Task to complete: Below are lines of data; restate word for word those running from the line containing "along with proof" to the line containing "The details vary", inclusive, and no others.

Records provided:
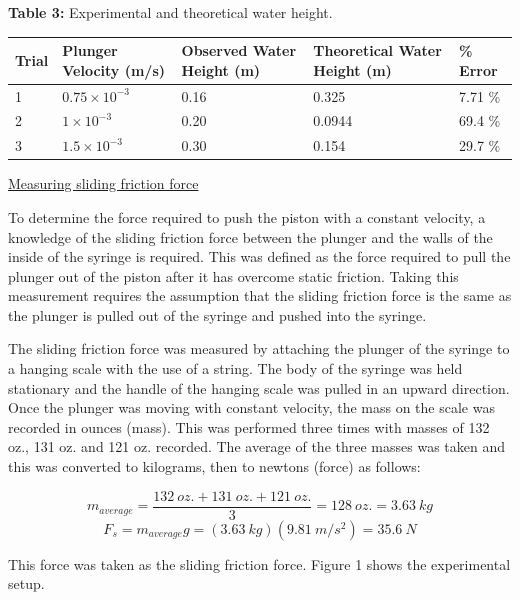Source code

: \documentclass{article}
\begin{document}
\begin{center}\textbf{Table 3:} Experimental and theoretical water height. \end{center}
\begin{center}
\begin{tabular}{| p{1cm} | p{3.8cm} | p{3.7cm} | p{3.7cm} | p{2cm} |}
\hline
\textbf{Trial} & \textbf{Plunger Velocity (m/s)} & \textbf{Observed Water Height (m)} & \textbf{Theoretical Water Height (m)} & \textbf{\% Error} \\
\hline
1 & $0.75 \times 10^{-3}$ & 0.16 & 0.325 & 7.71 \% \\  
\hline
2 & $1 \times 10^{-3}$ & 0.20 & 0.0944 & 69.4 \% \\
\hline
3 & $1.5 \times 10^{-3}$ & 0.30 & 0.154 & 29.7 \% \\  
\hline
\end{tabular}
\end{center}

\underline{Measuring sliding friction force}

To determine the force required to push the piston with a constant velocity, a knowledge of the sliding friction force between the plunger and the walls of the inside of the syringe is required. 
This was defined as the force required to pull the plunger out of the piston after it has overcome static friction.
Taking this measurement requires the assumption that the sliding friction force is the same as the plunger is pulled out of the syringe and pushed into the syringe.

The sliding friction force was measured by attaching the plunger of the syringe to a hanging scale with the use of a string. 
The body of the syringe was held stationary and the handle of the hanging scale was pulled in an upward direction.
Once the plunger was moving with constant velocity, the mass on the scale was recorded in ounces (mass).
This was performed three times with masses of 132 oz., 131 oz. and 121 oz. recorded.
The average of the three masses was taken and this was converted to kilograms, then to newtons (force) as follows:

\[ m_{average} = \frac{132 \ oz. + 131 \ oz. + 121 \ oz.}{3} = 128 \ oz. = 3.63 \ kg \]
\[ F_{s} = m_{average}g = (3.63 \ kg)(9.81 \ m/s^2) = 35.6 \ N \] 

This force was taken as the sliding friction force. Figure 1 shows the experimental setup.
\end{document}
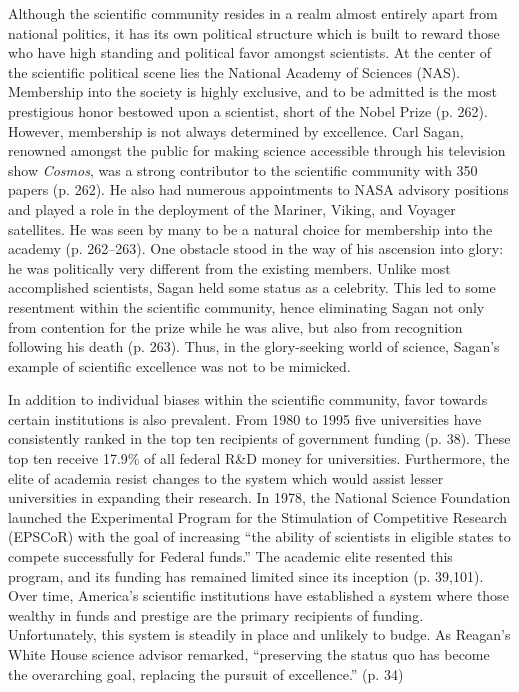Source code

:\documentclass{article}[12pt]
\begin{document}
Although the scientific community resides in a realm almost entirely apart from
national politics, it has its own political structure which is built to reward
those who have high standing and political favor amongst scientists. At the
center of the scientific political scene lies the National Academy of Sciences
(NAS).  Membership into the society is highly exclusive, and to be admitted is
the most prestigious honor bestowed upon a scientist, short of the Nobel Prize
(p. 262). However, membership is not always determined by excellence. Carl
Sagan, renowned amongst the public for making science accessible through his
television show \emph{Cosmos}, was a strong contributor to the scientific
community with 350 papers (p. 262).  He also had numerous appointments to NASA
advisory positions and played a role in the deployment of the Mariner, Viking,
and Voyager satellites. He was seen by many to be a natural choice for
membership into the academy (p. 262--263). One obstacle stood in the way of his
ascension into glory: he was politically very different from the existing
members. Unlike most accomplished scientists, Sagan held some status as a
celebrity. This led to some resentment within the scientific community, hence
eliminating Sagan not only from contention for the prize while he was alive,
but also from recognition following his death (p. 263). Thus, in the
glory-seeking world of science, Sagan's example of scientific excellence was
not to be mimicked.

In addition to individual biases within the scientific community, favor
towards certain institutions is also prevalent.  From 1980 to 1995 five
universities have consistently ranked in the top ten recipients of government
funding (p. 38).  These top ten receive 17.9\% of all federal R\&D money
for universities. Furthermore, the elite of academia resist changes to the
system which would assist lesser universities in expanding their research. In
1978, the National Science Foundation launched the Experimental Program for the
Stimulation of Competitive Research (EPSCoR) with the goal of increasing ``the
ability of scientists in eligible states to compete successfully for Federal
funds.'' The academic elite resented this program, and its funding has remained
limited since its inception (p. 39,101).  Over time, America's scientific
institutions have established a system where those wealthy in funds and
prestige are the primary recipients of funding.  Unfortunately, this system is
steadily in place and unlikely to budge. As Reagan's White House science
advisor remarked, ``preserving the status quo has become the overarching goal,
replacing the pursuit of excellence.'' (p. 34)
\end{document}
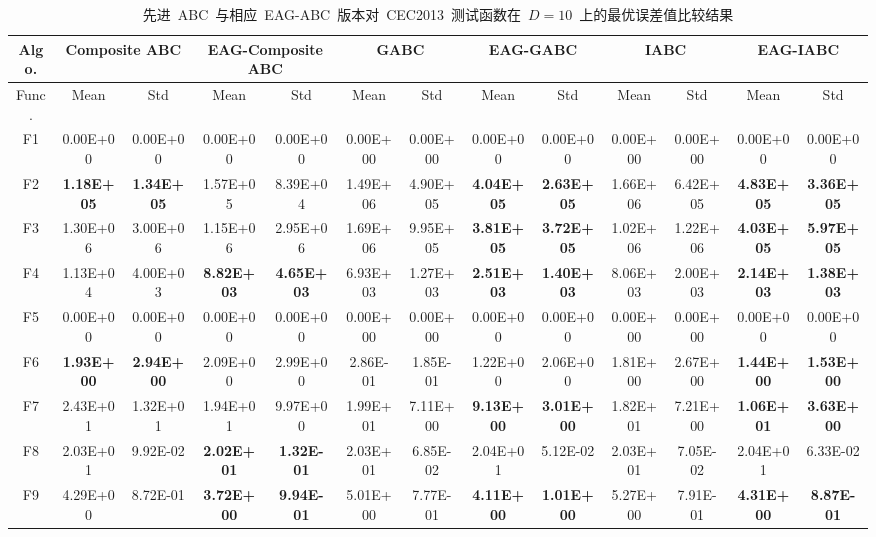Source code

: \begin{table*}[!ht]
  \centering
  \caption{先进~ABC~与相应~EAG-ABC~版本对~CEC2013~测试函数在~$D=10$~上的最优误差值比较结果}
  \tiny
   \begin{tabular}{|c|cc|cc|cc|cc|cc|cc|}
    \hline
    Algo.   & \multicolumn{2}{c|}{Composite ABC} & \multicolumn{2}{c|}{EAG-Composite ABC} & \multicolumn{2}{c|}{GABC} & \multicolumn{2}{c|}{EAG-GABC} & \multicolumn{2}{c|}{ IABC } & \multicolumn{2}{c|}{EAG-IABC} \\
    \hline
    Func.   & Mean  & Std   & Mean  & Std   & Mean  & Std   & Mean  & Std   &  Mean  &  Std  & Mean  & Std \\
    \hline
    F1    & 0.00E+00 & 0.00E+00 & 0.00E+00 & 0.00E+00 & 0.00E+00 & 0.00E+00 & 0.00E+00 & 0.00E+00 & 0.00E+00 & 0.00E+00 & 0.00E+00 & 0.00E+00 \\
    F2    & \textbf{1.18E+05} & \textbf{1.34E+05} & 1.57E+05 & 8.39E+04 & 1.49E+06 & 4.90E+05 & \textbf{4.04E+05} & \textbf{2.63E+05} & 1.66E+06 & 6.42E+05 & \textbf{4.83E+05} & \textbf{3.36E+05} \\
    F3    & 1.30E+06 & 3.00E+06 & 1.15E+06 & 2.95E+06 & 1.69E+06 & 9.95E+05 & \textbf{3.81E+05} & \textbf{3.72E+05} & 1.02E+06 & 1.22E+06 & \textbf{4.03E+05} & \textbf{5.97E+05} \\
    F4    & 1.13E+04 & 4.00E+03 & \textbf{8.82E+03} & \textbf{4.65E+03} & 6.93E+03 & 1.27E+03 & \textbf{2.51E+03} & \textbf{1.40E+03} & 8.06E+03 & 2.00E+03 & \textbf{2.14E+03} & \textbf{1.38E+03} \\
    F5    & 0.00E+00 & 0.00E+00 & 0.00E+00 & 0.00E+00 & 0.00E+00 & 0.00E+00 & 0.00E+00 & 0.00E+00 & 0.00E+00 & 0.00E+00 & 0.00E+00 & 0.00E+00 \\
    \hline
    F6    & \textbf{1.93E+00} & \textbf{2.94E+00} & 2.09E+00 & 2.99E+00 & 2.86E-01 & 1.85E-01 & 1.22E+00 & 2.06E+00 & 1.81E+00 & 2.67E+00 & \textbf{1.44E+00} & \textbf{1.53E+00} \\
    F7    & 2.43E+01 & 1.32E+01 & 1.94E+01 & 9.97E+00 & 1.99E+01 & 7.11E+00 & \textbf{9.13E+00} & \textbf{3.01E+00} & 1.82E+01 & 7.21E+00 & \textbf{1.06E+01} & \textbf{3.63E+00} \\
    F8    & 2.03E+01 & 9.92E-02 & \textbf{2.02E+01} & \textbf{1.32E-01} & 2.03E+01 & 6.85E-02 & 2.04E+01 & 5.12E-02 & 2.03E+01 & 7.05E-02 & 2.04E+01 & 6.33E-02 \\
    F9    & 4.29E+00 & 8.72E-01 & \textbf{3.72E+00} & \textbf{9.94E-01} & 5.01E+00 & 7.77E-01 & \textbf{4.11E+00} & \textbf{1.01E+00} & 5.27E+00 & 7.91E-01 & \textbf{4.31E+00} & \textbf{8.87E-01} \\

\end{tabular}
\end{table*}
--
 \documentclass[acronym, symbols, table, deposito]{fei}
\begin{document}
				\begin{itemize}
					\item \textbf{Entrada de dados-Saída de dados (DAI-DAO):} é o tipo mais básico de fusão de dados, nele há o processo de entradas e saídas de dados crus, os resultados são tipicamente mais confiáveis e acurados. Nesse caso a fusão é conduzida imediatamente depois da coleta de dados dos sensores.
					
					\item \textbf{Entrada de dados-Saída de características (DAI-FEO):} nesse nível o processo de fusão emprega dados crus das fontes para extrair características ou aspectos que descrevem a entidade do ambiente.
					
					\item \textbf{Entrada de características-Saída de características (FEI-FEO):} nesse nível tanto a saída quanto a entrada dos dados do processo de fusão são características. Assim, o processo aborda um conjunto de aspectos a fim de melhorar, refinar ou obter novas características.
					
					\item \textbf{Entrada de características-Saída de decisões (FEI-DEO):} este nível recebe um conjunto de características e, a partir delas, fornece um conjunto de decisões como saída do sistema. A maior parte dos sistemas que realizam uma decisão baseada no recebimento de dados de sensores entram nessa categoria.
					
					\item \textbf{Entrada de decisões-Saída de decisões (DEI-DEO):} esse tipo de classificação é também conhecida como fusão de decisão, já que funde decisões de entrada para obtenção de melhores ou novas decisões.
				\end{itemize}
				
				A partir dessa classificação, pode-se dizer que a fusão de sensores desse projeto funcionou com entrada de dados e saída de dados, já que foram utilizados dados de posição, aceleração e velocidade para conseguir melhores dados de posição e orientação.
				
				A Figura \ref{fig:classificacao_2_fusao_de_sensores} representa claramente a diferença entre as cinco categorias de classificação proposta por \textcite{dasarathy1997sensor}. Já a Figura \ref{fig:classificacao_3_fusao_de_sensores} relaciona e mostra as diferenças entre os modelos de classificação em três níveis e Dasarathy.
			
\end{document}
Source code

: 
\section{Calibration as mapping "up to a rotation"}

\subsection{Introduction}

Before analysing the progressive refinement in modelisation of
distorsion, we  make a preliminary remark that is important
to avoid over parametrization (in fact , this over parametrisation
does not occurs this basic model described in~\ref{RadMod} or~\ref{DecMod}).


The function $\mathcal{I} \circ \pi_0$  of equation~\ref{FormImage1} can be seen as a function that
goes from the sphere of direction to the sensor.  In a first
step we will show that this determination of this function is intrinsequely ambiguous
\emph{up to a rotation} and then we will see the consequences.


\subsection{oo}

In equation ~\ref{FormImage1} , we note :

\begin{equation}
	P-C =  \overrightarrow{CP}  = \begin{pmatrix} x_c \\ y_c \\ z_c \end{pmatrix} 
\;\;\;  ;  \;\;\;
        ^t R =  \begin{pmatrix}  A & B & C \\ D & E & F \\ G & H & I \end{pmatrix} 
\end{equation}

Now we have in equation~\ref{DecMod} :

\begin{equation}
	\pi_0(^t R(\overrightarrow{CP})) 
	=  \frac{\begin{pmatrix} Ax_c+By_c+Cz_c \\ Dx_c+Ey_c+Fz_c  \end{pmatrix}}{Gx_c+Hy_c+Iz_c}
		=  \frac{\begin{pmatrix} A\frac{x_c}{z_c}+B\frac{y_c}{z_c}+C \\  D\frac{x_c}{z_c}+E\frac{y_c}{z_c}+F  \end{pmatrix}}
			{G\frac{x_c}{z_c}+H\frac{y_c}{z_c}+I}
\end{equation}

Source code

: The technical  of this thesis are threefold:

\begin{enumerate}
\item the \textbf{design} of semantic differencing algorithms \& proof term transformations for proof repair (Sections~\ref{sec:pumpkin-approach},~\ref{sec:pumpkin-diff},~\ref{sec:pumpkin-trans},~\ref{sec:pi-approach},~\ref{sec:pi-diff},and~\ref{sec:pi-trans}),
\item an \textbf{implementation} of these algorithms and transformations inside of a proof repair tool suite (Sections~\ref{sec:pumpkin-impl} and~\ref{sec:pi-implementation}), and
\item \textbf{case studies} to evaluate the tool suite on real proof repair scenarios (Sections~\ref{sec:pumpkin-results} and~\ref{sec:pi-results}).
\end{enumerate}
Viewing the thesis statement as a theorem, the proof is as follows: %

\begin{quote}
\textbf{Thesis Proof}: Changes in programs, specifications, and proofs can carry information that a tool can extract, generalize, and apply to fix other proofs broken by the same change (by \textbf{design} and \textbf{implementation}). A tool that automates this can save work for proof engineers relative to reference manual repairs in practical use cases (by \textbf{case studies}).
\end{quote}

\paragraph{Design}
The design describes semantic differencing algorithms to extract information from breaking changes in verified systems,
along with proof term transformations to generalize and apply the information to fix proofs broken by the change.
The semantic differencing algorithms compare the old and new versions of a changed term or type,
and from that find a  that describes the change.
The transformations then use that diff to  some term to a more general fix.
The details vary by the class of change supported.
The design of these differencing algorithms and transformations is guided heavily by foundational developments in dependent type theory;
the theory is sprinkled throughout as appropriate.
==
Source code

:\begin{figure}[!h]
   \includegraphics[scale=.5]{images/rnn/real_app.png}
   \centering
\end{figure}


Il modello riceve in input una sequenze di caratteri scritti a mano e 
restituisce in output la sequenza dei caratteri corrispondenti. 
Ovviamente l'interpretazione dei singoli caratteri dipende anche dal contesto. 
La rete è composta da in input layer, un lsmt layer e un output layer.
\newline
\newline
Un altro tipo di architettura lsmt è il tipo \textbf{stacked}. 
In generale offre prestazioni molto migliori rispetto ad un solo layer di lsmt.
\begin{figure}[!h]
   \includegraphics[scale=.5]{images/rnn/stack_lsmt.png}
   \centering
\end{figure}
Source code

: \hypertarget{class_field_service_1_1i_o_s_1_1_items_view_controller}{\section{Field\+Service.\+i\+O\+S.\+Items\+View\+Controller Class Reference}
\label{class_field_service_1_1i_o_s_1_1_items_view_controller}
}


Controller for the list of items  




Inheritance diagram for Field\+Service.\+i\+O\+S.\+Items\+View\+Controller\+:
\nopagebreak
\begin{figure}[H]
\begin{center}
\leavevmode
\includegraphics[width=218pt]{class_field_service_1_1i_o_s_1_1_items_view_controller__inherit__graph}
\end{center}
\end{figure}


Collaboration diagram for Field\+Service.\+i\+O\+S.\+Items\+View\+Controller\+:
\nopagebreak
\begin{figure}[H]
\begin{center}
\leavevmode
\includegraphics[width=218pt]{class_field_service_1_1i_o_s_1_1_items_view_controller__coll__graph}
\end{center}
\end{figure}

Answer box:
along with proof term transformations to generalize and apply the information to fix proofs broken by the change.
The semantic differencing algorithms compare the old and new versions of a changed term or type,
and from that find a  that describes the change.
The transformations then use that diff to  some term to a more general fix.
The details vary by the class of change supported.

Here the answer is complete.